__Information shown__
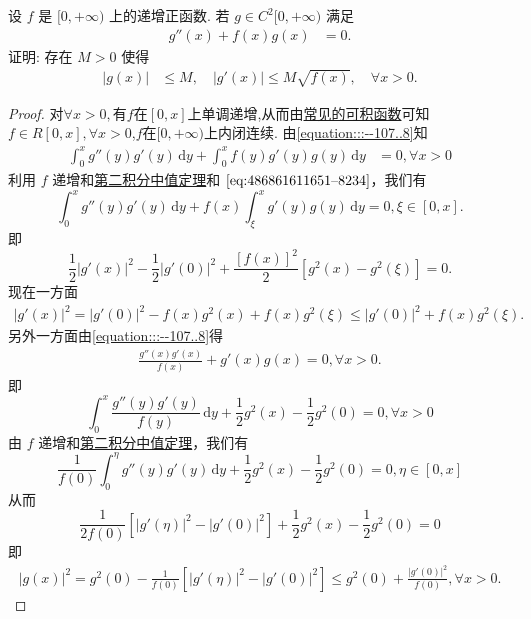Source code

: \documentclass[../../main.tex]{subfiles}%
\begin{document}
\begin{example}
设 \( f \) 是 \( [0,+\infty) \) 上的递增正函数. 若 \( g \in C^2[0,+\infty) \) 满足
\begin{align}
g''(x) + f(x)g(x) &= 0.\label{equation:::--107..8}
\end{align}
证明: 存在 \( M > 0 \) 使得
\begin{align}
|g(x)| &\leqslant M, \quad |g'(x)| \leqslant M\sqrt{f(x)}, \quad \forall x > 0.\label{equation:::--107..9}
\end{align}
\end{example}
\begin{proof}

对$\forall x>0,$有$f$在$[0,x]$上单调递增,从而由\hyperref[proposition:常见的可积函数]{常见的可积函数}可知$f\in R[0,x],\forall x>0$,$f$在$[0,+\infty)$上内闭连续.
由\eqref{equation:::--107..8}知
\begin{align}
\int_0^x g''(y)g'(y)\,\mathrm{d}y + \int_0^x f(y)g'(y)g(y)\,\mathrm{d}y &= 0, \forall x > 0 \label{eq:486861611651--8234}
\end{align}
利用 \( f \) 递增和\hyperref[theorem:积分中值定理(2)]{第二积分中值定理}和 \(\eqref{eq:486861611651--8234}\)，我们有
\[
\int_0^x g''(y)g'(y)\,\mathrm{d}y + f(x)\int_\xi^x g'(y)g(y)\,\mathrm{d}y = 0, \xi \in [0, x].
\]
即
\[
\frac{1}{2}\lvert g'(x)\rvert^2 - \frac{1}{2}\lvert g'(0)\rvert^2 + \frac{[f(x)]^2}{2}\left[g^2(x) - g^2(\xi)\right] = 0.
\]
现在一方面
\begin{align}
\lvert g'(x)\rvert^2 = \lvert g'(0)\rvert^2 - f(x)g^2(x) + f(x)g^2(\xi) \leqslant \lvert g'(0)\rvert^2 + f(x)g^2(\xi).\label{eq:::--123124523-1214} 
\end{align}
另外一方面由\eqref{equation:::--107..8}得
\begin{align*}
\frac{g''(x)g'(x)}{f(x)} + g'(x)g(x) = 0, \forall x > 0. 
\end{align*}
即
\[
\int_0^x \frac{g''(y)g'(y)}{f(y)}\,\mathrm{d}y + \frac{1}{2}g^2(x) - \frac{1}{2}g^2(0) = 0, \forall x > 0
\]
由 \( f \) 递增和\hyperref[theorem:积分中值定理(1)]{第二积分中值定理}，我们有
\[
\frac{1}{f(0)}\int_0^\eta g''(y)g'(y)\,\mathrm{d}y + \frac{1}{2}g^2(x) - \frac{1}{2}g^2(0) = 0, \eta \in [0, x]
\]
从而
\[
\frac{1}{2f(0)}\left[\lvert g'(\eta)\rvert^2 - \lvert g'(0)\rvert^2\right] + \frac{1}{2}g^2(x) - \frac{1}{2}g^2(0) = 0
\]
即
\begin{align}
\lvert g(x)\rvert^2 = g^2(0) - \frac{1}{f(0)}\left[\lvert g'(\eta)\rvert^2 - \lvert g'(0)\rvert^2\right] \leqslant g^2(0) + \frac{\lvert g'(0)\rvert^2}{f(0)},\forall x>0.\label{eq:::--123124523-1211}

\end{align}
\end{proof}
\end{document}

__Goal of the exercise__
From the entries above, copy every line where the word "积分中值定理" shows up.

__Response for this exercise__
利用 \( f \) 递增和\hyperref[theorem:积分中值定理(2)]{第二积分中值定理}和 \(\eqref{eq:486861611651--8234}\)，我们有
由 \( f \) 递增和\hyperref[theorem:积分中值定理(1)]{第二积分中值定理}，我们有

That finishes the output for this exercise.